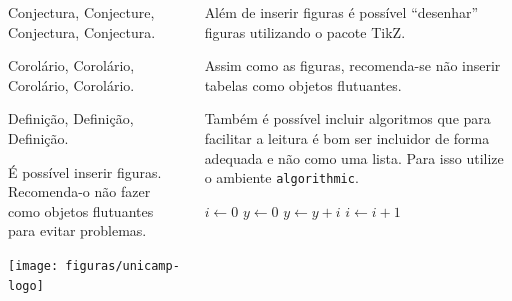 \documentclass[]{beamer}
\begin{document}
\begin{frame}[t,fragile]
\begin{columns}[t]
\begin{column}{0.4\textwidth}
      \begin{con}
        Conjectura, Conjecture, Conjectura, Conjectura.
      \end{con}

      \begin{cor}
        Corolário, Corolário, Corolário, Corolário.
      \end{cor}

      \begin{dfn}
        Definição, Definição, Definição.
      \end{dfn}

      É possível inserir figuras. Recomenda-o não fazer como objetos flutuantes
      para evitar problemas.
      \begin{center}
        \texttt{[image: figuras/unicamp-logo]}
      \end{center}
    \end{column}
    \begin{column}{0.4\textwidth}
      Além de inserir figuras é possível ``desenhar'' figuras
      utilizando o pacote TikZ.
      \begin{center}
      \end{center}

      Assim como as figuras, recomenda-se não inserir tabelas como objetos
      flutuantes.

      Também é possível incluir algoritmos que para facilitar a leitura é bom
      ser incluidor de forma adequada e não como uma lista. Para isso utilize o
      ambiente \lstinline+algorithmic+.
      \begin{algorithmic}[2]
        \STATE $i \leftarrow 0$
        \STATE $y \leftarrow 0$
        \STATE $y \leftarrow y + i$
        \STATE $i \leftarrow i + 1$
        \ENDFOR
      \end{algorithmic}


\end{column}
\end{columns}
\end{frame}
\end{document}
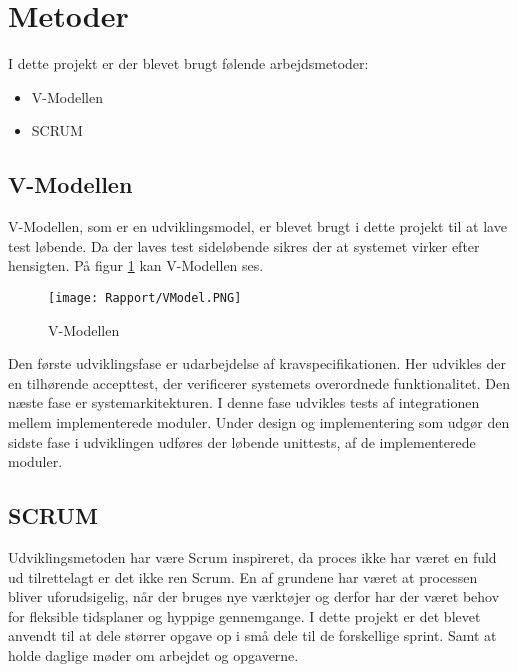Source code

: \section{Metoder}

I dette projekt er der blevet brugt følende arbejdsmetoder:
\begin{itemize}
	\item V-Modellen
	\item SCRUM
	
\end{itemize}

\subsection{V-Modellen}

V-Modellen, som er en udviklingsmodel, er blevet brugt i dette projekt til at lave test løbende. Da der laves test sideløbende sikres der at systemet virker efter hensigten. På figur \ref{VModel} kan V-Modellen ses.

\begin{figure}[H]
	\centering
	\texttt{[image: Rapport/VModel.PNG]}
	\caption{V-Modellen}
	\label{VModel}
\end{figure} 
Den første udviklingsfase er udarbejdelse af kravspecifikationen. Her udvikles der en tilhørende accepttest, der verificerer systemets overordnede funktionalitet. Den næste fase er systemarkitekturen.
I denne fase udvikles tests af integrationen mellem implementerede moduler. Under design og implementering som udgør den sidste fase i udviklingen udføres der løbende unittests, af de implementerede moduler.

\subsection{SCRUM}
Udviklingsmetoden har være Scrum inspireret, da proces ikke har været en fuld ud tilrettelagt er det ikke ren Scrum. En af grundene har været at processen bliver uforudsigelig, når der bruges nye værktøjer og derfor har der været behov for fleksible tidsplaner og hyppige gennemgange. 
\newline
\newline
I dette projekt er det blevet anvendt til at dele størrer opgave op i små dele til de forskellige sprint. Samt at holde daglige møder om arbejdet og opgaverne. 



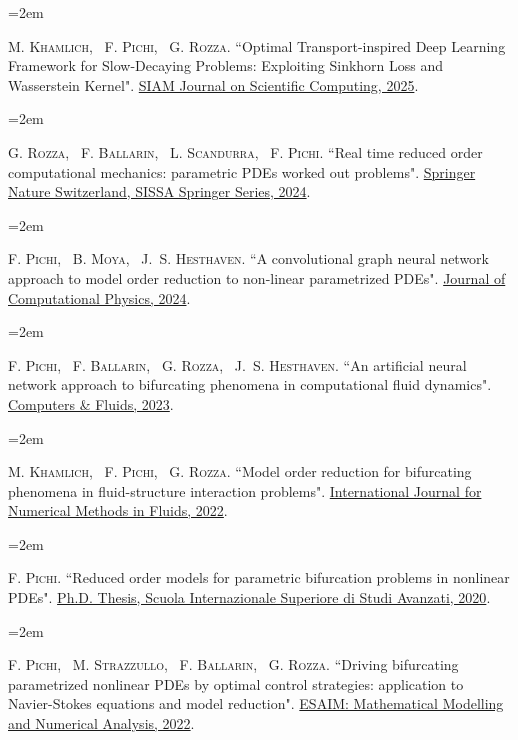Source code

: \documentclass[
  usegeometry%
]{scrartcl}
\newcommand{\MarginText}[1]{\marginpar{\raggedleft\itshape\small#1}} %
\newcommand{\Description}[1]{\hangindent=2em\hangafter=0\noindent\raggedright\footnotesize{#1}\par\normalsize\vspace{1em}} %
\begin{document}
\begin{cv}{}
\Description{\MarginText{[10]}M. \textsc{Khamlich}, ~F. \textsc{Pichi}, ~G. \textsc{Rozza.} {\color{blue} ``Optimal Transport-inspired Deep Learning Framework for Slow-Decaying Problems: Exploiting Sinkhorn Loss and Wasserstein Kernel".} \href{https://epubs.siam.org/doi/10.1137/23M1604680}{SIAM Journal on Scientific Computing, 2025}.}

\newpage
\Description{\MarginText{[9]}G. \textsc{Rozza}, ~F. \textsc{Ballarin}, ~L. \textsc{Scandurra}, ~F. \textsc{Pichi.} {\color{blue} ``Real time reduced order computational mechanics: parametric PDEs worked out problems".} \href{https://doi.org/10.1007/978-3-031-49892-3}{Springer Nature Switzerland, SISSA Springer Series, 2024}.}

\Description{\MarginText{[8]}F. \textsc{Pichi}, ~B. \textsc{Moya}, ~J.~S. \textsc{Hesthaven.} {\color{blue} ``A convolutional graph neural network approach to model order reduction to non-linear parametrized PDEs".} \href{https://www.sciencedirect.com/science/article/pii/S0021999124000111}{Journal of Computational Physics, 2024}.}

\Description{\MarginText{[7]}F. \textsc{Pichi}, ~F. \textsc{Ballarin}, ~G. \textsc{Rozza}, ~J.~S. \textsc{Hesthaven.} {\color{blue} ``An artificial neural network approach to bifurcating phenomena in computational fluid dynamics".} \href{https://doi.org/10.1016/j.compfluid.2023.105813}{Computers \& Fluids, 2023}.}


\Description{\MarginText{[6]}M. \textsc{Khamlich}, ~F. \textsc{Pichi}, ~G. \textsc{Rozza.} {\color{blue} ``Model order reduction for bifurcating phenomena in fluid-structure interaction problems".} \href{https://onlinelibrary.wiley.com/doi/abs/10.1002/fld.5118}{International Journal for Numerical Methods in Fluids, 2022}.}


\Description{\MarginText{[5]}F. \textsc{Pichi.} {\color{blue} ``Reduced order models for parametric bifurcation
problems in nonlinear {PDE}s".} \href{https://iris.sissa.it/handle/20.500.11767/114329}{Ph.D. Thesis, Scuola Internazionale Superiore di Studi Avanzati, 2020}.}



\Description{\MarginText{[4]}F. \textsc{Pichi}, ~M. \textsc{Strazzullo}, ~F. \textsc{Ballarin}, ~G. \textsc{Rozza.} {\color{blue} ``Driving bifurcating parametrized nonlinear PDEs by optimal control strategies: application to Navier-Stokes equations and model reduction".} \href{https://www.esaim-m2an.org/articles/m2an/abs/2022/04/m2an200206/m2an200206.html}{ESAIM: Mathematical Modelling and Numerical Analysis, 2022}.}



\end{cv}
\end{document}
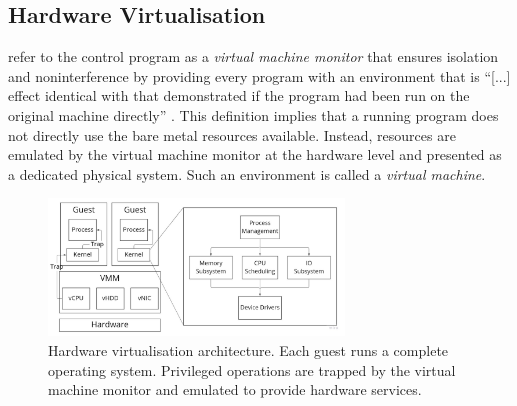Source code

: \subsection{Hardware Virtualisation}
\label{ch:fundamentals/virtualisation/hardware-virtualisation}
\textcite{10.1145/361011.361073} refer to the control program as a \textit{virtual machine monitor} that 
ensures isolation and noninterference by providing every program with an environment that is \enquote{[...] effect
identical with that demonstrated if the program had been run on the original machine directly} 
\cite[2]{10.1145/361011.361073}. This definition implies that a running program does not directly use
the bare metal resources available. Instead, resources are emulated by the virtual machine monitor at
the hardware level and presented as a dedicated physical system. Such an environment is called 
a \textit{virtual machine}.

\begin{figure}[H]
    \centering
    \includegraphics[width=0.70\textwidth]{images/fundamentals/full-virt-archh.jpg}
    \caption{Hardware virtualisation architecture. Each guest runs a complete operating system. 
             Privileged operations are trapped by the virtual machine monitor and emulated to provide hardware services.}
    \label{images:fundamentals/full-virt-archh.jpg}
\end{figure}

※ ※ ※

#### [Work request]
Transcribe the records above exactly, leaving out every picture.

#### [Expected answer]
 \documentclass[]{beamer}
\begin{document}
\begin{frame}[t,fragile]
\begin{columns}[t]
\begin{column}{0.4\textwidth}
      \begin{con}
        Conjectura, Conjecture, Conjectura, Conjectura.
      \end{con}

      \begin{cor}
        Corolário, Corolário, Corolário, Corolário.
      \end{cor}

      \begin{dfn}
        Definição, Definição, Definição.
      \end{dfn}

      É possível inserir figuras. Recomenda-o não fazer como objetos flutuantes
      para evitar problemas.
      \begin{center}
        \texttt{[image: figuras/unicamp-logo]}
      \end{center}
    \end{column}
    \begin{column}{0.4\textwidth}
      Além de inserir figuras é possível ``desenhar'' figuras
      utilizando o pacote TikZ.
      \begin{center}
      \end{center}

      Assim como as figuras, recomenda-se não inserir tabelas como objetos
      flutuantes.

      Também é possível incluir algoritmos que para facilitar a leitura é bom
      ser incluidor de forma adequada e não como uma lista. Para isso utilize o
      ambiente \lstinline+algorithmic+.
      \begin{algorithmic}[2]
        \STATE $i \leftarrow 0$
        \STATE $y \leftarrow 0$
        \STATE $y \leftarrow y + i$
        \STATE $i \leftarrow i + 1$
        \ENDFOR
      \end{algorithmic}


\end{column}
\end{columns}
\end{frame}
\end{document}
Source code

: \section{Metoder}

I dette projekt er der blevet brugt følende arbejdsmetoder:
\begin{itemize}
	\item V-Modellen
	\item SCRUM
	
\end{itemize}

\subsection{V-Modellen}

V-Modellen, som er en udviklingsmodel, er blevet brugt i dette projekt til at lave test løbende. Da der laves test sideløbende sikres der at systemet virker efter hensigten. På figur \ref{VModel} kan V-Modellen ses.

\begin{figure}[H]
	\centering
	\texttt{[image: Rapport/VModel.PNG]}
	\caption{V-Modellen}
	\label{VModel}
\end{figure} 
Den første udviklingsfase er udarbejdelse af kravspecifikationen. Her udvikles der en tilhørende accepttest, der verificerer systemets overordnede funktionalitet. Den næste fase er systemarkitekturen.
I denne fase udvikles tests af integrationen mellem implementerede moduler. Under design og implementering som udgør den sidste fase i udviklingen udføres der løbende unittests, af de implementerede moduler.

\subsection{SCRUM}
Udviklingsmetoden har være Scrum inspireret, da proces ikke har været en fuld ud tilrettelagt er det ikke ren Scrum. En af grundene har været at processen bliver uforudsigelig, når der bruges nye værktøjer og derfor har der været behov for fleksible tidsplaner og hyppige gennemgange. 
\newline
\newline
I dette projekt er det blevet anvendt til at dele størrer opgave op i små dele til de forskellige sprint. Samt at holde daglige møder om arbejdet og opgaverne. 



Source code

: \documentclass[
  usegeometry%
]{scrartcl}
\newcommand{\MarginText}[1]{\marginpar{\raggedleft\itshape\small#1}} %
\newcommand{\Description}[1]{\hangindent=2em\hangafter=0\noindent\raggedright\footnotesize{#1}\par\normalsize\vspace{1em}} %
\begin{document}
\begin{cv}{}
\Description{\MarginText{[10]}M. \textsc{Khamlich}, ~F. \textsc{Pichi}, ~G. \textsc{Rozza.} {\color{blue} ``Optimal Transport-inspired Deep Learning Framework for Slow-Decaying Problems: Exploiting Sinkhorn Loss and Wasserstein Kernel".} \href{https://epubs.siam.org/doi/10.1137/23M1604680}{SIAM Journal on Scientific Computing, 2025}.}

\newpage
\Description{\MarginText{[9]}G. \textsc{Rozza}, ~F. \textsc{Ballarin}, ~L. \textsc{Scandurra}, ~F. \textsc{Pichi.} {\color{blue} ``Real time reduced order computational mechanics: parametric PDEs worked out problems".} \href{https://doi.org/10.1007/978-3-031-49892-3}{Springer Nature Switzerland, SISSA Springer Series, 2024}.}

\Description{\MarginText{[8]}F. \textsc{Pichi}, ~B. \textsc{Moya}, ~J.~S. \textsc{Hesthaven.} {\color{blue} ``A convolutional graph neural network approach to model order reduction to non-linear parametrized PDEs".} \href{https://www.sciencedirect.com/science/article/pii/S0021999124000111}{Journal of Computational Physics, 2024}.}

\Description{\MarginText{[7]}F. \textsc{Pichi}, ~F. \textsc{Ballarin}, ~G. \textsc{Rozza}, ~J.~S. \textsc{Hesthaven.} {\color{blue} ``An artificial neural network approach to bifurcating phenomena in computational fluid dynamics".} \href{https://doi.org/10.1016/j.compfluid.2023.105813}{Computers \& Fluids, 2023}.}


\Description{\MarginText{[6]}M. \textsc{Khamlich}, ~F. \textsc{Pichi}, ~G. \textsc{Rozza.} {\color{blue} ``Model order reduction for bifurcating phenomena in fluid-structure interaction problems".} \href{https://onlinelibrary.wiley.com/doi/abs/10.1002/fld.5118}{International Journal for Numerical Methods in Fluids, 2022}.}


\Description{\MarginText{[5]}F. \textsc{Pichi.} {\color{blue} ``Reduced order models for parametric bifurcation
problems in nonlinear {PDE}s".} \href{https://iris.sissa.it/handle/20.500.11767/114329}{Ph.D. Thesis, Scuola Internazionale Superiore di Studi Avanzati, 2020}.}



\Description{\MarginText{[4]}F. \textsc{Pichi}, ~M. \textsc{Strazzullo}, ~F. \textsc{Ballarin}, ~G. \textsc{Rozza.} {\color{blue} ``Driving bifurcating parametrized nonlinear PDEs by optimal control strategies: application to Navier-Stokes equations and model reduction".} \href{https://www.esaim-m2an.org/articles/m2an/abs/2022/04/m2an200206/m2an200206.html}{ESAIM: Mathematical Modelling and Numerical Analysis, 2022}.}



\end{cv}
\end{document}
Source code

: \subsection{Hardware Virtualisation}
\label{ch:fundamentals/virtualisation/hardware-virtualisation}
\textcite{10.1145/361011.361073} refer to the control program as a \textit{virtual machine monitor} that 
ensures isolation and noninterference by providing every program with an environment that is \enquote{[...] effect
identical with that demonstrated if the program had been run on the original machine directly} 
\cite[2]{10.1145/361011.361073}. This definition implies that a running program does not directly use
the bare metal resources available. Instead, resources are emulated by the virtual machine monitor at
the hardware level and presented as a dedicated physical system. Such an environment is called 
a \textit{virtual machine}.

\begin{figure}[H]
    \centering
    \includegraphics[width=0.70\textwidth]{images/fundamentals/full-virt-archh.jpg}
    \caption{Hardware virtualisation architecture. Each guest runs a complete operating system. 
             Privileged operations are trapped by the virtual machine monitor and emulated to provide hardware services.}
    \label{images:fundamentals/full-virt-archh.jpg}
\end{figure}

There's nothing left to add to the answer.